だがそれから1週間が経っても、彼から連絡はこなかった。
その間、茜はというと、彼からの連絡を取り漏らすまいとバスルームにもスマホを持ち込んで待ち続ける日々。
そして2週間後。しびれを切らした茜は、自ら彼にLINEを送った。
「もう一度会って、話がしたいと送りました。彼もわかったと言ってくれて。週末の夜に会うことになったんです。…その時から不穏な空気は感じていました。もしかしたら別れを切り出されるかもしれないなって」
そして残念ながら、その予感は的中した。
土曜の夜。
指定された麻布十番の小料理屋(彼の家の近所らしい)に、茜は甲斐甲斐しくも、彼好みの服装…つまり女子アナ風の、シンプルだが女性らしいノースリワンピにカーディガンという王道の装いで出かけた。
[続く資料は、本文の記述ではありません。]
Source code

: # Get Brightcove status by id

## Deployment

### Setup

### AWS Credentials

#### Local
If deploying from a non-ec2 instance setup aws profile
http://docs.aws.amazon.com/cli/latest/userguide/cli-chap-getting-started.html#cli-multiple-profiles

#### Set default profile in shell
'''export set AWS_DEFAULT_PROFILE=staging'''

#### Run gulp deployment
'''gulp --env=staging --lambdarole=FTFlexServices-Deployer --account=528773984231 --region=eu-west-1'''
茜は、別れるつもりなどなかった。浮気の証拠を見つけ、存分に傷つき怒りはしたが、彼を失う覚悟などなかった。
「悪い予感、的中。会った瞬間にわかりましたよ。ああ、もう別れるつもりなんだなって。だけど圭ちゃんって優しい男なんです。モテるのもわかる。
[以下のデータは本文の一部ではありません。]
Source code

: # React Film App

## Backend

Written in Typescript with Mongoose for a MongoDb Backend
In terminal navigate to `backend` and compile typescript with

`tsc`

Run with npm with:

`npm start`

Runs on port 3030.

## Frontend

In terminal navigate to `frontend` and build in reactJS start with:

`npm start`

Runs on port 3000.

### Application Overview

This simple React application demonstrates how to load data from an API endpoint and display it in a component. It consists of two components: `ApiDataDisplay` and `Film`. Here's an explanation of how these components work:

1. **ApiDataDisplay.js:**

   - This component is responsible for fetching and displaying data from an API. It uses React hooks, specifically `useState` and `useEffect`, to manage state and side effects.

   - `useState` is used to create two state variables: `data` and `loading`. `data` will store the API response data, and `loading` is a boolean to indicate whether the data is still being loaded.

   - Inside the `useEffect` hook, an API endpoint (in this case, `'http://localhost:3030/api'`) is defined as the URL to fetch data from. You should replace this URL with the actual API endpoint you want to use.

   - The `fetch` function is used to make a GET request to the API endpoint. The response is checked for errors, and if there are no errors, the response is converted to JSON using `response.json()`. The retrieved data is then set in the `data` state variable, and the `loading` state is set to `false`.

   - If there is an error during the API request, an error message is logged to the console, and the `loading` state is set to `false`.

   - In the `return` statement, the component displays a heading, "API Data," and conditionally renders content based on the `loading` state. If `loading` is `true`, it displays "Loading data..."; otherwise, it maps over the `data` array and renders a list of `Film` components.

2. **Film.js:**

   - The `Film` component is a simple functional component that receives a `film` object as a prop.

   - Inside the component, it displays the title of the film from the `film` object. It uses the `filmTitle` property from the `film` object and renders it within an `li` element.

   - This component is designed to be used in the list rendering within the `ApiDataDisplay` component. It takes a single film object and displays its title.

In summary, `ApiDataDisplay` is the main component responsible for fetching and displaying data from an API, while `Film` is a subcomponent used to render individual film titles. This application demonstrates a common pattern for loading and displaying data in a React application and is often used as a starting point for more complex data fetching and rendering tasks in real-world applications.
だから私…彼が別れ話を始める前に、自分から宣言したんです。浮気のことならもう忘れる。だから別れるなんて言わないでって。スマホも、もう絶対に勝手に見たりしないからって」
彼は「いや、でも」と最初こそ抵抗をしていたが、茜が「お願い」「もううるさく言わないから」と懇願し続けると、そのうちに折れた。
そして結局その日の夜も茜は彼の家にお泊まりし、現在もそのまま交際を続けているのだという。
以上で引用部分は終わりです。